§ Task to carry out
Give the number of lines below with "stock" in them, leaving out anything else.

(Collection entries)
★ ★ ★ ★ ★ ★ ★

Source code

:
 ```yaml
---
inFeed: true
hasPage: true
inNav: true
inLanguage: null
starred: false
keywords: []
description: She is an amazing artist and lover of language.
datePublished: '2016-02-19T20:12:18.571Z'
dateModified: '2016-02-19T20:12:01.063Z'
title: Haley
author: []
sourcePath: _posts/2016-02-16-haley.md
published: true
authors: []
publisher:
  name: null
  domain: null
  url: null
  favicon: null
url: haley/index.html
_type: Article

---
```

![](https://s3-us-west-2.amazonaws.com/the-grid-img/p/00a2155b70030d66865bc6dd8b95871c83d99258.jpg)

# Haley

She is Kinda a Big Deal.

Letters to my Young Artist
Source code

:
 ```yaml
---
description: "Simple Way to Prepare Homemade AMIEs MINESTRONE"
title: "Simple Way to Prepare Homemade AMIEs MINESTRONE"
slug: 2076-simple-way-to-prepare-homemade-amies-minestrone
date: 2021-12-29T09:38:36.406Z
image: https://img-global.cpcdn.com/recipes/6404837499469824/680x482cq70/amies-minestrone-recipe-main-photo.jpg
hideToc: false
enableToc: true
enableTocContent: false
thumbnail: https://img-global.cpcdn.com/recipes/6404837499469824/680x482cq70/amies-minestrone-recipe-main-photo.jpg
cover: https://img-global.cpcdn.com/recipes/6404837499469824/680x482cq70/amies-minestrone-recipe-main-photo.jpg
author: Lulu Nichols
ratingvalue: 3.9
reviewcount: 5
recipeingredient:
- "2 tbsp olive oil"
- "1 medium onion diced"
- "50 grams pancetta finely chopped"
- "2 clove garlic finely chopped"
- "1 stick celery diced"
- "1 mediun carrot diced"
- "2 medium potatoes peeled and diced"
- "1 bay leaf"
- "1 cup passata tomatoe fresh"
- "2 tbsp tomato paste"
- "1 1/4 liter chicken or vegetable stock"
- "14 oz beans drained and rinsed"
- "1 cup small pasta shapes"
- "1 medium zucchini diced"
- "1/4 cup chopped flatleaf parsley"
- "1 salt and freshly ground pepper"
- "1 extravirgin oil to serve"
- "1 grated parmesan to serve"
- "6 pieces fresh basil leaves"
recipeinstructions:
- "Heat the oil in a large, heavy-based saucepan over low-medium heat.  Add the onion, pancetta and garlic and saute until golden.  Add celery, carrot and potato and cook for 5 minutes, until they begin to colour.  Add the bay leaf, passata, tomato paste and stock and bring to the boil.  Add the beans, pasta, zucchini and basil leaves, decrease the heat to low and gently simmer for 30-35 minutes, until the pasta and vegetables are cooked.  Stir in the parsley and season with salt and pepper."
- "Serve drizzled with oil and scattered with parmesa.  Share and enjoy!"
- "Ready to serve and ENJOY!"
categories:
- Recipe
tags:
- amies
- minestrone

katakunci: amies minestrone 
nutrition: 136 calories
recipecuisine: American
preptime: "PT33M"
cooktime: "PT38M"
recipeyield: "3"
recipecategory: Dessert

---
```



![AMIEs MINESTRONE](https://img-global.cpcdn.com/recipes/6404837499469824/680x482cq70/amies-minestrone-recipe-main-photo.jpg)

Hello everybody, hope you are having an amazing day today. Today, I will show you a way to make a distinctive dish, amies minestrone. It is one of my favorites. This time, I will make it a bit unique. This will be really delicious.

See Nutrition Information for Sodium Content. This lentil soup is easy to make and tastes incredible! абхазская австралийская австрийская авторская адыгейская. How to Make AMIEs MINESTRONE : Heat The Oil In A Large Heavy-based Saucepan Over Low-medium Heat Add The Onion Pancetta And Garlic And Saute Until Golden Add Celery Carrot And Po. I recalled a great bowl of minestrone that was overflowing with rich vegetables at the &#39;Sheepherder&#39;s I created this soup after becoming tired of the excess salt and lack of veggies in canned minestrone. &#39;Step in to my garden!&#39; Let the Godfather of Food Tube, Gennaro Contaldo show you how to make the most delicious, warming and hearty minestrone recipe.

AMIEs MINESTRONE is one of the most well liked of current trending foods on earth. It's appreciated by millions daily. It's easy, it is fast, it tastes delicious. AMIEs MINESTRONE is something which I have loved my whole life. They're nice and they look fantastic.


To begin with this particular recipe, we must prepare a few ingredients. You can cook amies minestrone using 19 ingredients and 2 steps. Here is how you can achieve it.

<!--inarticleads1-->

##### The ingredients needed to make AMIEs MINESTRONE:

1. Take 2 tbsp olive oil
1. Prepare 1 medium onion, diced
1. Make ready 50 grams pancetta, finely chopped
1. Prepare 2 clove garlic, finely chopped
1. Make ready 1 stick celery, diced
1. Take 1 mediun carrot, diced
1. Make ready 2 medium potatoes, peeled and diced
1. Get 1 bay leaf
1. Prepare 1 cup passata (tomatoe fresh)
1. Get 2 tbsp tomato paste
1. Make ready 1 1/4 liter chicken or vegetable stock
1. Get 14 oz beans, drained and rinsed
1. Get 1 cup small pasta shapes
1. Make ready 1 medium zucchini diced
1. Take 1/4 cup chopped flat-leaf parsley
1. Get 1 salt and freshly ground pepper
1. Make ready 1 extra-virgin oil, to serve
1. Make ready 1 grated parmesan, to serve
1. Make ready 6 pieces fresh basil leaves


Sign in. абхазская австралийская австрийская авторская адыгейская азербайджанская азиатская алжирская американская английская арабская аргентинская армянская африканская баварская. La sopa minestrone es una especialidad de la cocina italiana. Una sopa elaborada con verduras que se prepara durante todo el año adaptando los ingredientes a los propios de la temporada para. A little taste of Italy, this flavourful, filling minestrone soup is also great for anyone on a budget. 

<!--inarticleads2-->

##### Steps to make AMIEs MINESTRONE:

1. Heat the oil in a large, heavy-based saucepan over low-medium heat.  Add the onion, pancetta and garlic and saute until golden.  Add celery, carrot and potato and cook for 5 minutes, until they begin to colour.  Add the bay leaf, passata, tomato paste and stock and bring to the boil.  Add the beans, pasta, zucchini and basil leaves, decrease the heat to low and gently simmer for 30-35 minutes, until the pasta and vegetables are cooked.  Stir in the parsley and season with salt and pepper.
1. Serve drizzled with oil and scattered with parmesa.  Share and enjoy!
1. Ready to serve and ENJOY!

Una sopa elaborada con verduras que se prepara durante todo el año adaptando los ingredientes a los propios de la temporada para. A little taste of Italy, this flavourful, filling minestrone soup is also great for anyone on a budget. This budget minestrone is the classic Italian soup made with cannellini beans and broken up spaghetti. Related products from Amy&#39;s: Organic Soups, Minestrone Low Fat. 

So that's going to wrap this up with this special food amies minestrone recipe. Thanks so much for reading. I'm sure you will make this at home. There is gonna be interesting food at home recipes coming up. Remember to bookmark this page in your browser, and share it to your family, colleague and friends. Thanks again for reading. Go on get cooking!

★ ★ ★ ★ ★ ★ ★

§ Exercise result
4